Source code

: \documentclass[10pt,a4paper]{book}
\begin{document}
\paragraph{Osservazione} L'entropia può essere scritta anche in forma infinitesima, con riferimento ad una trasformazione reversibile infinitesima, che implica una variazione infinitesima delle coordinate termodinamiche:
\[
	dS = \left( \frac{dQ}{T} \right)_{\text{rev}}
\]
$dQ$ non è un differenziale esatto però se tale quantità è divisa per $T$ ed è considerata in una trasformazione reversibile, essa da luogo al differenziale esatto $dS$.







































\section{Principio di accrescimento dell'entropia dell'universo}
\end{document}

.....

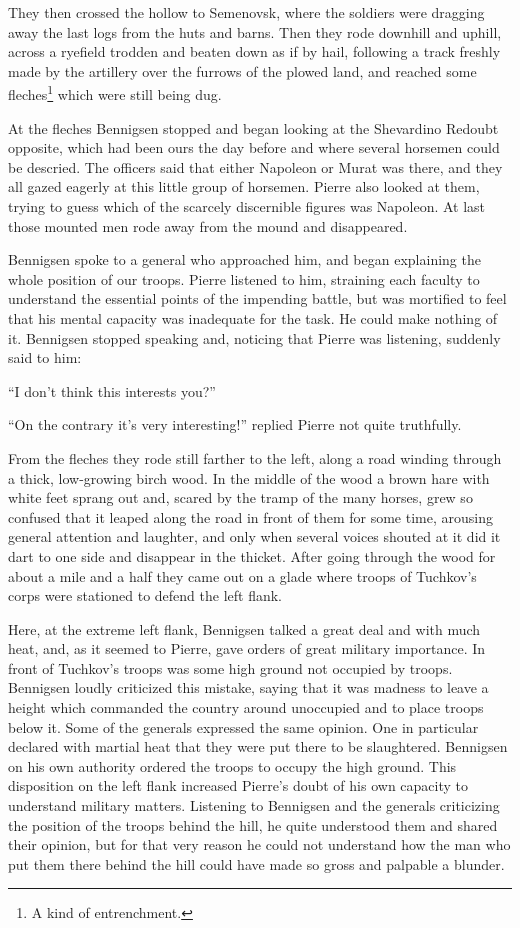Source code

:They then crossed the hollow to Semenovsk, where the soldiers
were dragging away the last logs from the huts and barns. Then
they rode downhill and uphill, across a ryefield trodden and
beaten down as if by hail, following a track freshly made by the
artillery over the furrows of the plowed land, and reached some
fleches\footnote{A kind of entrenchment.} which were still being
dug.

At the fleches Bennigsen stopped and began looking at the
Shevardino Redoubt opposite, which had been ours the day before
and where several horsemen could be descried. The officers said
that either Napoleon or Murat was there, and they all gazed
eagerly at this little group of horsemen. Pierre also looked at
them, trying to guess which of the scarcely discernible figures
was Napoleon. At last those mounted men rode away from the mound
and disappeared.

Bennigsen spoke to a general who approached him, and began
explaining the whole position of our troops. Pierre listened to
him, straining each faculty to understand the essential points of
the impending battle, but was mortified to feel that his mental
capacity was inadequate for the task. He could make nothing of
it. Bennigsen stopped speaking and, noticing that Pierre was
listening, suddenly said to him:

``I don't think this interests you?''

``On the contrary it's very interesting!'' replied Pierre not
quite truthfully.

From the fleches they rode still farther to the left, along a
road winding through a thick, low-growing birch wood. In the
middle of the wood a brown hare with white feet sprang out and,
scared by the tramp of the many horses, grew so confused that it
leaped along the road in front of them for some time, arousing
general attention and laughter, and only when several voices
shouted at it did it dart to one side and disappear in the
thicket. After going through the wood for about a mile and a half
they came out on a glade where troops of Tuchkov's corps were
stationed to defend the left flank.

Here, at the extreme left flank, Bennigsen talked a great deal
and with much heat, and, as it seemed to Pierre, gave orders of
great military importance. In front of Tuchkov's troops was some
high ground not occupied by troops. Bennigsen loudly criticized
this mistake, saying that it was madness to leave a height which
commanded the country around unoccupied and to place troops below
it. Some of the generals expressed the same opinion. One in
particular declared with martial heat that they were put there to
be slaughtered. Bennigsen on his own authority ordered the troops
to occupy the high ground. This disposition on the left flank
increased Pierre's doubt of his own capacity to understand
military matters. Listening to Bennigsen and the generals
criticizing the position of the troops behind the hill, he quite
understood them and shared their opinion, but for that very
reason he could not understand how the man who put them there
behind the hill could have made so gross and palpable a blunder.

.....

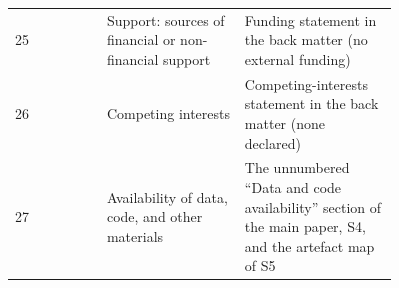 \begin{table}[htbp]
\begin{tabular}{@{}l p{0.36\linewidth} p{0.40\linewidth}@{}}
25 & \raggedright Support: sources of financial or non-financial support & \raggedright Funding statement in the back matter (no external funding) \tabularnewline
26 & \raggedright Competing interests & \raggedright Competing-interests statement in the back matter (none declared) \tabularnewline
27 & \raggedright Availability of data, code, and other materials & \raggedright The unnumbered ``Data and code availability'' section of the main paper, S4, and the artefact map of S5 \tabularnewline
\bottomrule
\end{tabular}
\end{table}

.....

*YOUR INSTRUCTIONS*: Take every line of the material that contains the word "section", and copy it.

*RESPONSE TO THE TASK*:
\section{Principio di accrescimento dell'entropia dell'universo}
27 & \raggedright Availability of data, code, and other materials & \raggedright The unnumbered ``Data and code availability'' section of the main paper, S4, and the artefact map of S5 \tabularnewline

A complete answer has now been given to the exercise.